The weather turned, later than anticipated luckily, so we spent the second night sleeping in the lounge, waking up at 5.30am to a very rainy Bella Cool, pysching ourselves up for... the Hill...

A tale of two journeys: The South


4000km covered, two mountain ranges crossed and a LOT of big trees. The Jeep has performed admirably on 17 days of travel on two road trips: south along the washington and Oregon coasts to California and north along the misty fjords of British Columbia. 

The South

When Nikki said her only free week was early June, my colleagues' warnings about the potential for  'Juneuary' rang alarm bells. With huge amounts of snow across the western mountains this winter, any kind of hiking was out as many places still had avalanche risks. So with Nikki's Canadian cousin Shelagh on board, we planned a journey along the famous (well, in these parts anyway) Oregon coast; long sandy beaches, rocky bluffs and plenty of wildlife.

A complex visa waiver run in with the US authorities was avoided thanks to my boss's timely warning and Nikki's disarming British chatter.  Torrential rain on night one luckily wasn't represenative of the trip (although the other night of rain did necessitate a retreat from the tent to a yurt) and there were plenty of highlights:

- Incredible long, sandy, undeveloped beaches with tons of picturesque driftwood and rocky out crops. Leftie liberal Oregon decided to keep its 350 miles of beaches public and much is protected as state parks.

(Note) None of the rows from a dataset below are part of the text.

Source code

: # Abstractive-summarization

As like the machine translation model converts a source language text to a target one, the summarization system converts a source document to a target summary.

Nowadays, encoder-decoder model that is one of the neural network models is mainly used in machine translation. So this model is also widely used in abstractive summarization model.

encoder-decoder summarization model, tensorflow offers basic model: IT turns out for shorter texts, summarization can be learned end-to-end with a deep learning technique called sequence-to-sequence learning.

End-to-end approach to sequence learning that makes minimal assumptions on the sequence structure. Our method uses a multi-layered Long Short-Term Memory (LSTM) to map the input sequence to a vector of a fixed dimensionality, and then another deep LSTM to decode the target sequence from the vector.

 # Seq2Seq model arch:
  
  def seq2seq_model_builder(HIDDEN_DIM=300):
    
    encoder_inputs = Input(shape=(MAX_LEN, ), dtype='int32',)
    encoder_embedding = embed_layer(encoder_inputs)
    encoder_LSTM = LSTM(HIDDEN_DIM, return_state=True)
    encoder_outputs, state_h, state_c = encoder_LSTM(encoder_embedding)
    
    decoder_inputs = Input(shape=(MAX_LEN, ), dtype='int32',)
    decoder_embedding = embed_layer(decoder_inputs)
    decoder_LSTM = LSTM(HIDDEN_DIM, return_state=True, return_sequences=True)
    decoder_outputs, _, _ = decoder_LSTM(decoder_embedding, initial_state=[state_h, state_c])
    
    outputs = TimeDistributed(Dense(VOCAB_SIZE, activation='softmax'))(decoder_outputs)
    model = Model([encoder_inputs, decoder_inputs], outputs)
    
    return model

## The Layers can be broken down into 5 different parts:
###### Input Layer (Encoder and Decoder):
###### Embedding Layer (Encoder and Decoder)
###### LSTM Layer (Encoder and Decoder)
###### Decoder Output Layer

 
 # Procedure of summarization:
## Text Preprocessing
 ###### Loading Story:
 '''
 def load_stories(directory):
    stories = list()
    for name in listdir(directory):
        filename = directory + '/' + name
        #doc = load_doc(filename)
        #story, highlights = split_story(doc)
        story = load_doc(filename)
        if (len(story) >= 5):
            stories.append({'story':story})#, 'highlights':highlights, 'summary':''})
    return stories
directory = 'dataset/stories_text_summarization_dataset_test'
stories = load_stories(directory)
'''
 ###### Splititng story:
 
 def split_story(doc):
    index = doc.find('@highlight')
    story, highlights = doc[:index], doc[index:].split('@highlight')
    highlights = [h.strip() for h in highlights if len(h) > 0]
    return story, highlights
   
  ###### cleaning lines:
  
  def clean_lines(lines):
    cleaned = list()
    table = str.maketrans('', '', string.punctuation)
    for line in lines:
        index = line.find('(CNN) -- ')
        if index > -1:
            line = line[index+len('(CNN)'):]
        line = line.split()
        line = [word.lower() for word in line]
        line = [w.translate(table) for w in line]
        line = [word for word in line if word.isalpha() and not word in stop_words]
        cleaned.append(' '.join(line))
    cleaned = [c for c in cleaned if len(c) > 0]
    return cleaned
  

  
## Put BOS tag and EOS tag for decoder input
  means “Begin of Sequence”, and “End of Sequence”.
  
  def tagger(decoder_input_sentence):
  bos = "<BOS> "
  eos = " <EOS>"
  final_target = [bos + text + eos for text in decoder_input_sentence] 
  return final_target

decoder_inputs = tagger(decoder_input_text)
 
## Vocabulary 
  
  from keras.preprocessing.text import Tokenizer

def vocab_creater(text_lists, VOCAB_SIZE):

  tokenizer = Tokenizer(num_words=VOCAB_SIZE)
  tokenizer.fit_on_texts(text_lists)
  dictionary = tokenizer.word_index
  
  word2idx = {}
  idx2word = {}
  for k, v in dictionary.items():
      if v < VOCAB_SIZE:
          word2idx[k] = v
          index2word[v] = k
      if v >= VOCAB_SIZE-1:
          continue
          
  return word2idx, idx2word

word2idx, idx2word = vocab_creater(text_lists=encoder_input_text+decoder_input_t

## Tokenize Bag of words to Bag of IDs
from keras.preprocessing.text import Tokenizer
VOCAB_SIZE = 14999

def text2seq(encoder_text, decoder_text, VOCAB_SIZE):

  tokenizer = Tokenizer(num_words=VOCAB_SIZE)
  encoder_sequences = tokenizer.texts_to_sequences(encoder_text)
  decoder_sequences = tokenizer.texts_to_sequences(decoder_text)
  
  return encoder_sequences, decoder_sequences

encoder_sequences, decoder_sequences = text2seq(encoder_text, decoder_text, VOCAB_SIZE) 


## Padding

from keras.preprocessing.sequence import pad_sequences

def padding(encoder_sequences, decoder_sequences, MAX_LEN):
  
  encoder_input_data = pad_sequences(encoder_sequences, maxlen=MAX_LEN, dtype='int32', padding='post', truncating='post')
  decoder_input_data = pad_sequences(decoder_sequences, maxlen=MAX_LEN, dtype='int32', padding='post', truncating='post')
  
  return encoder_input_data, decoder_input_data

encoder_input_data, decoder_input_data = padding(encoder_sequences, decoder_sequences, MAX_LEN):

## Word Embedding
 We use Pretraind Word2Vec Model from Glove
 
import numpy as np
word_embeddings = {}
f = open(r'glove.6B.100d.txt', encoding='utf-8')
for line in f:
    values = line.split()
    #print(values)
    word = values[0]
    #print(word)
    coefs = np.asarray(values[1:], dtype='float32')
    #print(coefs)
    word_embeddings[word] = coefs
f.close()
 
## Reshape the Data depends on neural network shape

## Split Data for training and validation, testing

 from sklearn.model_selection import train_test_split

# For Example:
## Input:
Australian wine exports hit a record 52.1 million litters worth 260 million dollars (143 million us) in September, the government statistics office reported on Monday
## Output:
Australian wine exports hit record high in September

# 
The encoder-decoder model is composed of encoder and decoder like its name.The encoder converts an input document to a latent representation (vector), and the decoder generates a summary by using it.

- Yet again the vindication of my incessant questioning of locals re wildlife opps: rewarded with immense star filled tide pools, huge colonies of seabirds, seals and sealions and lots of teetering on slippery rocks

- Beer (oregon is the microbrewery capital of N America), ice cream (where else to celebrate Nikki's birthday but with 57 flavours) and everlasting home made cookies

- First encounter with US police in the form of a speeding ticket for Nikki (okay, maybe more of a lowlight for her bank account) in Kurt Cobain's home town - once you've left Eugene as quickly as you can its not hard to see why he was so miserable

- An unexpected sense of remoteness; in crescent city, CA, you're 350km from the nearest big city and cut off from the freeway by the mountains.  They don't follow baseball or ice hockey but the local little league soccer and it felt like the whole town, all generations, attended the trivia night.

- And finally: our first encounter with a real life US marching band, replete with trombones, baton spinning and glitter outfits.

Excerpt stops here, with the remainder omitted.